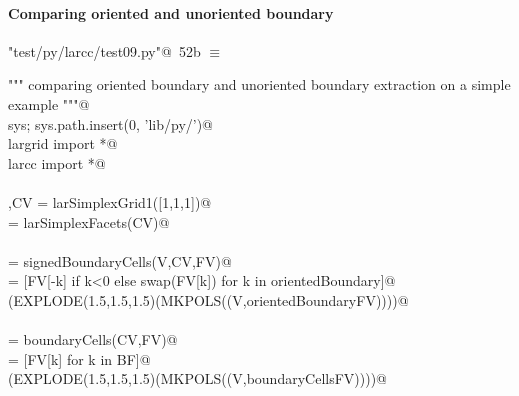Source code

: \documentclass[11pt,oneside]{article}    %
\begin{document}
\paragraph{Comparing oriented and unoriented boundary}

\begin{flushleft} \small \label{scrap84}
\protect{}\verb@"test/py/larcc/test09.py"@\nobreak\ {\footnotesize 52b }$\equiv$
\vspace{-1ex}
\begin{list}{}{} \item
\mbox{}\verb@""" comparing oriented boundary and unoriented boundary extraction on a simple example """@\\
\mbox{}\verb@import sys; sys.path.insert(0, 'lib/py/')@\\
\mbox{}\verb@from largrid import *@\\
\mbox{}\verb@from larcc import *@\\
\mbox{}\verb@@\\
\mbox{}\verb@V,CV = larSimplexGrid1([1,1,1])@\\
\mbox{}\verb@FV = larSimplexFacets(CV)@\\
\mbox{}\verb@@\\
\mbox{}\verb@orientedBoundary = signedBoundaryCells(V,CV,FV)@\\
\mbox{}\verb@orientedBoundaryFV = [FV[-k] if k<0 else swap(FV[k]) for k in orientedBoundary]@\\
\mbox{}\verb@VIEW(EXPLODE(1.5,1.5,1.5)(MKPOLS((V,orientedBoundaryFV))))@\\
\mbox{}\verb@@\\
\mbox{}\verb@BF = boundaryCells(CV,FV)@\\
\mbox{}\verb@boundaryCellsFV = [FV[k] for k in BF]@\\
\mbox{}\verb@VIEW(EXPLODE(1.5,1.5,1.5)(MKPOLS((V,boundaryCellsFV))))@\\
\mbox{}\verb@@{\NWsep}
\end{list}
\vspace{-2ex}
\end{flushleft}
\end{document}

Exercise goal:
Above are the records. Identify each line that contains the word "larcc".

Task response:
\protect{}\verb@"test/py/larcc/test09.py"@\nobreak\ {\footnotesize 52b }$\equiv$
\mbox{}\verb@from larcc import *@\\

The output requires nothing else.